Fatty Foods Dull our Dopamine Reward System
Like the tobacco industry, today's food manufacturers have discovered how to separate foods and put them back together again with super-saturated concentrations of sugar, fat and salt so that they produce effects similar to that seen in drug addiction. This addictive combination keeps customers coming back for more. These flavors "seduce our taste buds" by stimulating our brain's pleasure center, causing us to crave the artificial hyper-palatable concentrated flavors over the natural flavors in whole unprocessed foods; creating a dopamine rush. Using PET scans, scientists are able to see how different foods affect the brain's "dopamine reward system." Tests performed on refined sugars as well as high fat foods produced these changes whereas foods that are lower in fat and calories do not create dopamine surges.

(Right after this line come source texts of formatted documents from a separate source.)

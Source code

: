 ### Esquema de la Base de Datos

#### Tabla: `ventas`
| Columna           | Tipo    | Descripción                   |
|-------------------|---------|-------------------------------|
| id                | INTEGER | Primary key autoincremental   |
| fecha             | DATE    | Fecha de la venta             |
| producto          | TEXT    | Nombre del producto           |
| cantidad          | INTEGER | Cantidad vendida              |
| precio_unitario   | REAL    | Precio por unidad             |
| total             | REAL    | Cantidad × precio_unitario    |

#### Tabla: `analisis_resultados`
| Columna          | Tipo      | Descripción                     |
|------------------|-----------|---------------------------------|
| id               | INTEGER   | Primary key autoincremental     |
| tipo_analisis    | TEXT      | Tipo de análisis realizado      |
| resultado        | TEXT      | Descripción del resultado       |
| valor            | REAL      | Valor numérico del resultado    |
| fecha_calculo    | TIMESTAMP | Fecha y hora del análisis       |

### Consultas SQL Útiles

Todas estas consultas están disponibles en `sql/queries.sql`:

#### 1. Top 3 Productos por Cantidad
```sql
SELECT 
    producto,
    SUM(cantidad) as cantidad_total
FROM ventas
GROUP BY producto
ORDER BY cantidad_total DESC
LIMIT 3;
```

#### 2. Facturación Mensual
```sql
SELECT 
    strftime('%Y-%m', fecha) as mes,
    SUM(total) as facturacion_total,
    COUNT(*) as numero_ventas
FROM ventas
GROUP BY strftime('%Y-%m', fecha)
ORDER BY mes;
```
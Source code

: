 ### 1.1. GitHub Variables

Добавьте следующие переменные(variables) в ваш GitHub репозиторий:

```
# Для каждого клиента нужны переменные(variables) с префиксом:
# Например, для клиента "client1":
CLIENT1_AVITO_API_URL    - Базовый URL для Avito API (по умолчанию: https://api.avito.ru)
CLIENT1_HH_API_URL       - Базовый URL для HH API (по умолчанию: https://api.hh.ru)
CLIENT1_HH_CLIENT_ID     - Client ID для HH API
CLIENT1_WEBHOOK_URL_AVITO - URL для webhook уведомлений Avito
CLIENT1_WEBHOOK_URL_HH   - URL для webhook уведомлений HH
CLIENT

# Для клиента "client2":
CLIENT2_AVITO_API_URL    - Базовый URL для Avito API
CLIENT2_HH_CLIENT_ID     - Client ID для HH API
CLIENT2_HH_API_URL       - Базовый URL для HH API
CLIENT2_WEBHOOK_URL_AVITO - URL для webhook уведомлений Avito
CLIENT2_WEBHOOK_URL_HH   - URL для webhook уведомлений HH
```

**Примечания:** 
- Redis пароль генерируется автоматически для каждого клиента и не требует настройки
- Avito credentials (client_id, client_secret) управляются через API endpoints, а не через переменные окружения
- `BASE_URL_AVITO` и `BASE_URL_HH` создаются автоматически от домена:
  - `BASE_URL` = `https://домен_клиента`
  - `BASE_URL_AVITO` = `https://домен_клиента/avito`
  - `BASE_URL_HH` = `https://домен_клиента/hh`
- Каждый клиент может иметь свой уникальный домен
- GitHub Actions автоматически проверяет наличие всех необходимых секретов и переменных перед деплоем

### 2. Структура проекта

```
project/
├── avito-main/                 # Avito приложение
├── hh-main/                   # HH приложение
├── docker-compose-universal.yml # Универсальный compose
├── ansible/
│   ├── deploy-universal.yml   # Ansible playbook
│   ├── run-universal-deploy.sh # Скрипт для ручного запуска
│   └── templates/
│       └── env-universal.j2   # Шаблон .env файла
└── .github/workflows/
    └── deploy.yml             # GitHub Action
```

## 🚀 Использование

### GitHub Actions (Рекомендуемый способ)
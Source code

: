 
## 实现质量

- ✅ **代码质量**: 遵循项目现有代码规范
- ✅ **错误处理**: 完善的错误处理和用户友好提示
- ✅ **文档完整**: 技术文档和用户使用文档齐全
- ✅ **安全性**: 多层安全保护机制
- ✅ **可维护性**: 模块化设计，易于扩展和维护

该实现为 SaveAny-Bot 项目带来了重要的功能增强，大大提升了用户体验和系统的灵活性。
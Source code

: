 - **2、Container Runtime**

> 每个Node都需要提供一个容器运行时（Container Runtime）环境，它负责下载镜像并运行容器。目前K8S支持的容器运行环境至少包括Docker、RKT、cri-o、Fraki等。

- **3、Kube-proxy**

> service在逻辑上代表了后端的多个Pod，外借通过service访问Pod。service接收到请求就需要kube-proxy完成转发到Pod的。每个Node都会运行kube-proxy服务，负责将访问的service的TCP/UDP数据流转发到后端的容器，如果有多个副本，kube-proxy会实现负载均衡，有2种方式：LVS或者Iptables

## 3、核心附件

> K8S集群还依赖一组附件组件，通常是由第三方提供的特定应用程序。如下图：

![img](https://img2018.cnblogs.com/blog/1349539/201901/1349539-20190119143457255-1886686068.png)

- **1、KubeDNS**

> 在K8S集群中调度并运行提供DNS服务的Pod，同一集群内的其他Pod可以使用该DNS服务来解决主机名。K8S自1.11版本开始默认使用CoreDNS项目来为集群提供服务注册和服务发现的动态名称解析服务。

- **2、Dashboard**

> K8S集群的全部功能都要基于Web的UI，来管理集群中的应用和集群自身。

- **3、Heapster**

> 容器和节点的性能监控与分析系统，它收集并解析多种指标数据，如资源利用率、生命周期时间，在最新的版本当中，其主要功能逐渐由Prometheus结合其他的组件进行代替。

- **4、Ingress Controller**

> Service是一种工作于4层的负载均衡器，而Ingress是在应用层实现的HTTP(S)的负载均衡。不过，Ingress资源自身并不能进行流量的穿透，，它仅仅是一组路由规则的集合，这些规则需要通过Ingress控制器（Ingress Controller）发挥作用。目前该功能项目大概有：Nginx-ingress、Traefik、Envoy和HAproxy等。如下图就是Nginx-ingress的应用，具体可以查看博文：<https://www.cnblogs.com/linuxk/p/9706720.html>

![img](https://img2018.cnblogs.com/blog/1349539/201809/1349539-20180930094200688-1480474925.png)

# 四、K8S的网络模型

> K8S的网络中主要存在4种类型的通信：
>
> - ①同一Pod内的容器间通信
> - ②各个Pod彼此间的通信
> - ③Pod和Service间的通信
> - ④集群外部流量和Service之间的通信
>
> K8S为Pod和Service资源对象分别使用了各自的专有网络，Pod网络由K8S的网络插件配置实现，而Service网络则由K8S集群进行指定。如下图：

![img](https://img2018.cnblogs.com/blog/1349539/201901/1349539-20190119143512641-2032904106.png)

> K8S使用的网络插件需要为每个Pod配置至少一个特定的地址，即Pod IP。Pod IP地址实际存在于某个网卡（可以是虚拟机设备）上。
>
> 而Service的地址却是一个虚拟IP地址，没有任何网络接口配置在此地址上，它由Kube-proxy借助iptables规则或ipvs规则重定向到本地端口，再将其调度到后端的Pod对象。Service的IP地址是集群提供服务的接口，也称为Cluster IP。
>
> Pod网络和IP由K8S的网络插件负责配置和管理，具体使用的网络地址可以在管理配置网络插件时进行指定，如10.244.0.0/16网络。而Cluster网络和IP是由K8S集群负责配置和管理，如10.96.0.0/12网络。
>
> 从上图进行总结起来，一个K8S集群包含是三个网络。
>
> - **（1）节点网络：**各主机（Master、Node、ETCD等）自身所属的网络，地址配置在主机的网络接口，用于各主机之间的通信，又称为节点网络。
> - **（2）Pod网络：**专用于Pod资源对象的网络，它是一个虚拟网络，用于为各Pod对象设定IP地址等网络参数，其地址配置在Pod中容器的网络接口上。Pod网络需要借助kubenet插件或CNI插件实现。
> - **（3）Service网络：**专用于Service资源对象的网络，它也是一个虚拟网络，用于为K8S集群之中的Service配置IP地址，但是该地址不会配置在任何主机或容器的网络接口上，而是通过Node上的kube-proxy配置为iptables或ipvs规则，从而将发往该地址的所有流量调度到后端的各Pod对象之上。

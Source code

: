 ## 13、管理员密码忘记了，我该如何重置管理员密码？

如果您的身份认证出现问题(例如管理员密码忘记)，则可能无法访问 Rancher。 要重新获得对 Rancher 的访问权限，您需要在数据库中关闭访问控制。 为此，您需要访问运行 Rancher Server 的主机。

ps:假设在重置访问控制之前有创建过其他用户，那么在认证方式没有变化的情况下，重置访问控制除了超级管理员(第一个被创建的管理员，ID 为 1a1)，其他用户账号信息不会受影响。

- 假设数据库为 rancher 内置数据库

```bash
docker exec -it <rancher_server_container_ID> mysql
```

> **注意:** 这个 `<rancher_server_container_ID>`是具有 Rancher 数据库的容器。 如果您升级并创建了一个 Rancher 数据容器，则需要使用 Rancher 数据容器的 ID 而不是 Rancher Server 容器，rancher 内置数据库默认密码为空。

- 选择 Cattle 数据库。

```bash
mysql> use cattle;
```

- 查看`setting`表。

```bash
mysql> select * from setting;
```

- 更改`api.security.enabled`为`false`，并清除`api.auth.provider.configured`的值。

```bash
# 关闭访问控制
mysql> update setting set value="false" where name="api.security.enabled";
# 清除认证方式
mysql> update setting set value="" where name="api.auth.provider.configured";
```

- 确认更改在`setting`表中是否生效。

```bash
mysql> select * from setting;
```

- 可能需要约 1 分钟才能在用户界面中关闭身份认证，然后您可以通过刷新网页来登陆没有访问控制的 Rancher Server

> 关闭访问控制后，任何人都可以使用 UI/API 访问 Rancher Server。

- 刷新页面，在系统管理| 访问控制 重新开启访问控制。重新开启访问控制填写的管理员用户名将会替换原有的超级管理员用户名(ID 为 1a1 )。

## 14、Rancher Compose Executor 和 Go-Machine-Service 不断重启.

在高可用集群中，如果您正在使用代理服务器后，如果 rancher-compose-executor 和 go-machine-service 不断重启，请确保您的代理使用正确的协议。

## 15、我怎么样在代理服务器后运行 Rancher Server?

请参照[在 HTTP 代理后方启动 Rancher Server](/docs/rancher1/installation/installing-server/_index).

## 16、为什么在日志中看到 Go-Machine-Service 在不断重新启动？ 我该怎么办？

According to Dr. Michael Greger's video, "People who regularly eat ice cream—sugar and fat—have a deadened dopamine response in their brains to drinking a milkshake. It's like when drug abusers have to use more and more to get the same high. Frequent ice cream consumption is related to a reduction in reward-region responsivity in humans—they're talking about the pleasure center, paralleling the tolerance observed in drug addiction. Once you've so dulled your dopamine response, you may subsequently overeat in an effort to achieve the degree of satisfaction experienced previously, which contributes to unhealthy weight gain."
Refined sugary and fatty foods are highly-palatable, calorie-concentrated foods. When stimulated, dopamine (a neurochemical) is released, resulting in pleasurable thoughts and feelings towards those particular stimuli. Our brains react by demanding "more!" The degree to which we derive pleasure correlates to the amount of dopamine that our brain releases. Highly-palatable foods produce a "numbing of the dopamine response." Dr. Gregger reports, "Consumption of a calorie dense diet compared to the same number calories in a calorie dilute diet leads to that numbing of the dopamine response. It's like the difference between cocaine and crack. Same stuff chemically, but by smoking crack cocaine we can deliver a higher dose quicker to our brain."
Some have proposed that overeating be classified as an official mental disorder, since "obesity and addiction share the inability to restrain behavior in spite of an awareness of detrimental health consequences."
We can prevent our brain's pleasure center from becoming "deadened" by adopting a diet rich in whole nutrient-dense, high-fiber, natural foods that are calorie dilute. According to Dr. Greger, "This can help bring back our dopamine sensitivity such that we can again derive the same pleasure from the simplest of foods. And this is not just for people who are obese. When we regularly eat calorie dense animal and junk foods like ice cream we can so blunt our pleasure that we may overeat to compensate, but when our brain down-regulates dopamine receptors to deal with all these jolts of fat and sugar we may experience less enjoyment from other activities as well."
Dr. Greger adds, "That's why cocaine addicts may have an impaired neurological capacity to enjoy sex, why smokers also have an impaired ability to respond to positive stimuli. Since these all involve the same dopamine pathways, what we put into our body--what we eat--can affect how we experience all of life's pleasures."